▸ **Work request**
Your task is to print all of the data below exactly, with no pictures included.

Document images with source code
• • • • •

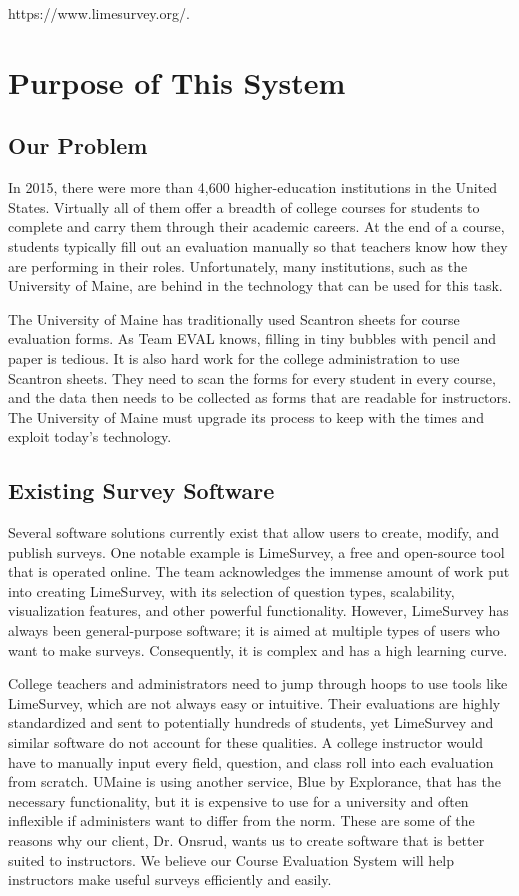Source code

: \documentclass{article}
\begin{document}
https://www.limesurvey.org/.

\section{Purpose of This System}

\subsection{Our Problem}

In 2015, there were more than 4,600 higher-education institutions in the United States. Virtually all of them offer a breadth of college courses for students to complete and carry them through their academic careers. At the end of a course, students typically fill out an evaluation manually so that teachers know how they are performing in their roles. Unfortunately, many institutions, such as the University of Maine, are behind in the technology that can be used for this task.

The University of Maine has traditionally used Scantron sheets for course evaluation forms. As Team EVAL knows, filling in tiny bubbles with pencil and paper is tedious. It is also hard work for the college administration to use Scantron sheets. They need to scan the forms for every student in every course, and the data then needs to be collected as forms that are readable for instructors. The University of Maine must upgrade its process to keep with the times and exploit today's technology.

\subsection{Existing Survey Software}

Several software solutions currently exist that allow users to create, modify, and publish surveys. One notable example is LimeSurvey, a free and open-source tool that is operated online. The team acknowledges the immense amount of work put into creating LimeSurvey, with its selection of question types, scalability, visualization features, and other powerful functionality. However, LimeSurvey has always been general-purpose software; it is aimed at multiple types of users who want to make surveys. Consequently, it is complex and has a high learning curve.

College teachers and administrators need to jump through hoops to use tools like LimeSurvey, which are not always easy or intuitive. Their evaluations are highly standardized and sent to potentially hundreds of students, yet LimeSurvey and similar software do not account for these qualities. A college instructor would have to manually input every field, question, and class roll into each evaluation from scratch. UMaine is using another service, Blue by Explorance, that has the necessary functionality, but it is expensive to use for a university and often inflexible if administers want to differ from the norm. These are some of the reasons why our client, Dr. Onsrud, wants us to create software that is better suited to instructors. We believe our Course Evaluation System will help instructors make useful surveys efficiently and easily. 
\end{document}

• • • • •

▸ **Task solution**
Source code

: \documentclass{article}
\begin{document}
https://www.limesurvey.org/.

\section{Purpose of This System}

\subsection{Our Problem}

In 2015, there were more than 4,600 higher-education institutions in the United States. Virtually all of them offer a breadth of college courses for students to complete and carry them through their academic careers. At the end of a course, students typically fill out an evaluation manually so that teachers know how they are performing in their roles. Unfortunately, many institutions, such as the University of Maine, are behind in the technology that can be used for this task.

The University of Maine has traditionally used Scantron sheets for course evaluation forms. As Team EVAL knows, filling in tiny bubbles with pencil and paper is tedious. It is also hard work for the college administration to use Scantron sheets. They need to scan the forms for every student in every course, and the data then needs to be collected as forms that are readable for instructors. The University of Maine must upgrade its process to keep with the times and exploit today's technology.

\subsection{Existing Survey Software}

Several software solutions currently exist that allow users to create, modify, and publish surveys. One notable example is LimeSurvey, a free and open-source tool that is operated online. The team acknowledges the immense amount of work put into creating LimeSurvey, with its selection of question types, scalability, visualization features, and other powerful functionality. However, LimeSurvey has always been general-purpose software; it is aimed at multiple types of users who want to make surveys. Consequently, it is complex and has a high learning curve.

College teachers and administrators need to jump through hoops to use tools like LimeSurvey, which are not always easy or intuitive. Their evaluations are highly standardized and sent to potentially hundreds of students, yet LimeSurvey and similar software do not account for these qualities. A college instructor would have to manually input every field, question, and class roll into each evaluation from scratch. UMaine is using another service, Blue by Explorance, that has the necessary functionality, but it is expensive to use for a university and often inflexible if administers want to differ from the norm. These are some of the reasons why our client, Dr. Onsrud, wants us to create software that is better suited to instructors. We believe our Course Evaluation System will help instructors make useful surveys efficiently and easily. 
\end{document}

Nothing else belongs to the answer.